HOW TO COMPLETE THIS TASK: Print the entries below exactly as they appear, from the first line up to and including the line with "Although the exemplary". Do not print any pictures.

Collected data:
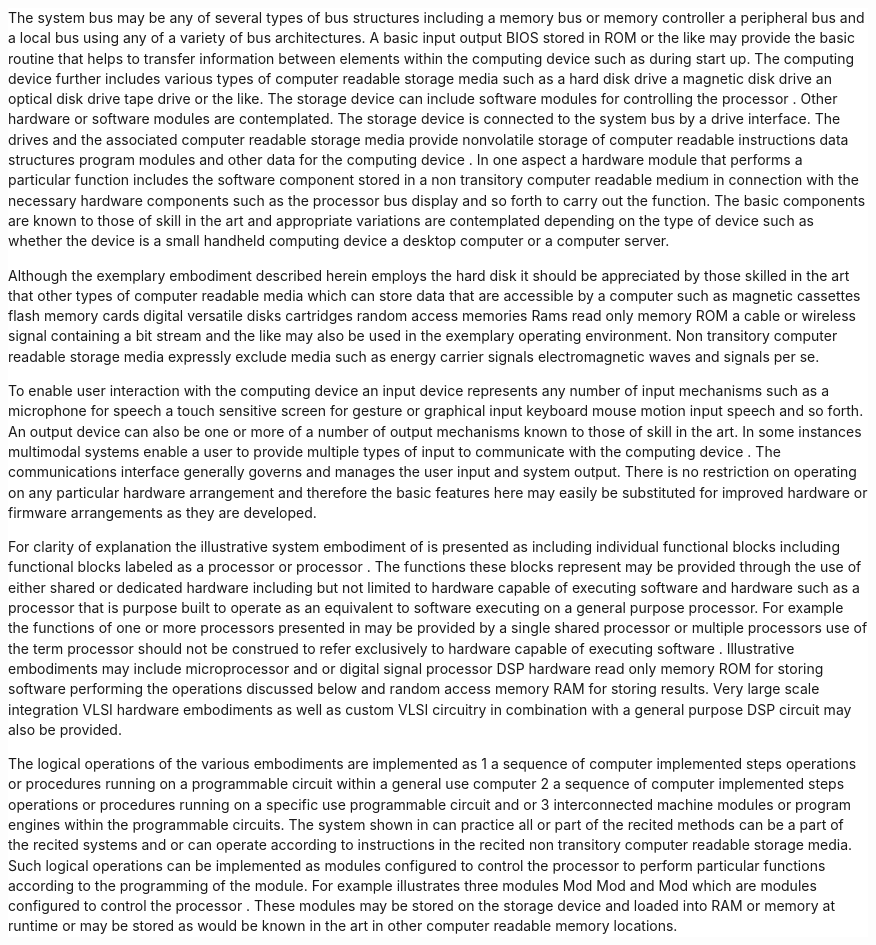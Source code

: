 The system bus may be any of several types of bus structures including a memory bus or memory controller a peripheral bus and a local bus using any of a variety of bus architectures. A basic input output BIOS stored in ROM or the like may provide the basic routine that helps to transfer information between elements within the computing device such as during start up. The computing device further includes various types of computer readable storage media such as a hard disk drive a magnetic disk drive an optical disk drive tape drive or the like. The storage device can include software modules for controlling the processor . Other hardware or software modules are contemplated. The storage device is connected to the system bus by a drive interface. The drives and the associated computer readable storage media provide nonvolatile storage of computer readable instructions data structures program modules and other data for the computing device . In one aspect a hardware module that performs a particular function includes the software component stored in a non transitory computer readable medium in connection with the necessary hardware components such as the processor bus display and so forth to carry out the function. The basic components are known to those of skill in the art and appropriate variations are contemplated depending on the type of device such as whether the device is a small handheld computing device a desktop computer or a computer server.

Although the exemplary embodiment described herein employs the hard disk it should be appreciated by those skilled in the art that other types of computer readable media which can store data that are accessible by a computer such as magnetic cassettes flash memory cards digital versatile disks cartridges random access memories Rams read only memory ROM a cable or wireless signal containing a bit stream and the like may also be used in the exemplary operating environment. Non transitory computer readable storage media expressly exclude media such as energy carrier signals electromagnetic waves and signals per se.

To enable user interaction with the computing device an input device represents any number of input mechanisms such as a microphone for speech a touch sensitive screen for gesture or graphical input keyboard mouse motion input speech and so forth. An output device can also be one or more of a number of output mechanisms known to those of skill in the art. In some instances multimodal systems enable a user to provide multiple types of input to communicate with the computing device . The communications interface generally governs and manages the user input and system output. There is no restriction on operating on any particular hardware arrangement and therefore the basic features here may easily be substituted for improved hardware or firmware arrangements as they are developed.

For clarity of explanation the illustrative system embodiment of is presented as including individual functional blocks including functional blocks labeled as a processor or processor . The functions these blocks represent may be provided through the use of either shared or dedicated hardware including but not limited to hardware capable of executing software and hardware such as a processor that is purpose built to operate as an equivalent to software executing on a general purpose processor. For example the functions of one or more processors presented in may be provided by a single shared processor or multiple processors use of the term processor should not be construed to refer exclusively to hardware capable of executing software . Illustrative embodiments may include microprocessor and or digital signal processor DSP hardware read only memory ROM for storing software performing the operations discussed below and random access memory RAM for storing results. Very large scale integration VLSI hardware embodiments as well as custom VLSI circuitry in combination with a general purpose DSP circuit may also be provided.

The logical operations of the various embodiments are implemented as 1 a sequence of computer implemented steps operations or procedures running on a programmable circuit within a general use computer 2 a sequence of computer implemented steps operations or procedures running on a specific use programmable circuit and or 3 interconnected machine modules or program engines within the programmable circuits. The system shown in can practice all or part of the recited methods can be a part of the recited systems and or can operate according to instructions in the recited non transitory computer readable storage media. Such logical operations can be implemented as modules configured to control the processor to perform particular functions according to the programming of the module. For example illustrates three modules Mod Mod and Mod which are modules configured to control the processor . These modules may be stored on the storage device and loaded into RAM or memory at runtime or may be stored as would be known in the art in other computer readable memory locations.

SOLUTION:
Source code

: The system bus may be any of several types of bus structures including a memory bus or memory controller a peripheral bus and a local bus using any of a variety of bus architectures. A basic input output BIOS stored in ROM or the like may provide the basic routine that helps to transfer information between elements within the computing device such as during start up. The computing device further includes various types of computer readable storage media such as a hard disk drive a magnetic disk drive an optical disk drive tape drive or the like. The storage device can include software modules for controlling the processor . Other hardware or software modules are contemplated. The storage device is connected to the system bus by a drive interface. The drives and the associated computer readable storage media provide nonvolatile storage of computer readable instructions data structures program modules and other data for the computing device . In one aspect a hardware module that performs a particular function includes the software component stored in a non transitory computer readable medium in connection with the necessary hardware components such as the processor bus display and so forth to carry out the function. The basic components are known to those of skill in the art and appropriate variations are contemplated depending on the type of device such as whether the device is a small handheld computing device a desktop computer or a computer server.

Although the exemplary embodiment described herein employs the hard disk it should be appreciated by those skilled in the art that other types of computer readable media which can store data that are accessible by a computer such as magnetic cassettes flash memory cards digital versatile disks cartridges random access memories Rams read only memory ROM a cable or wireless signal containing a bit stream and the like may also be used in the exemplary operating environment. Non transitory computer readable storage media expressly exclude media such as energy carrier signals electromagnetic waves and signals per se.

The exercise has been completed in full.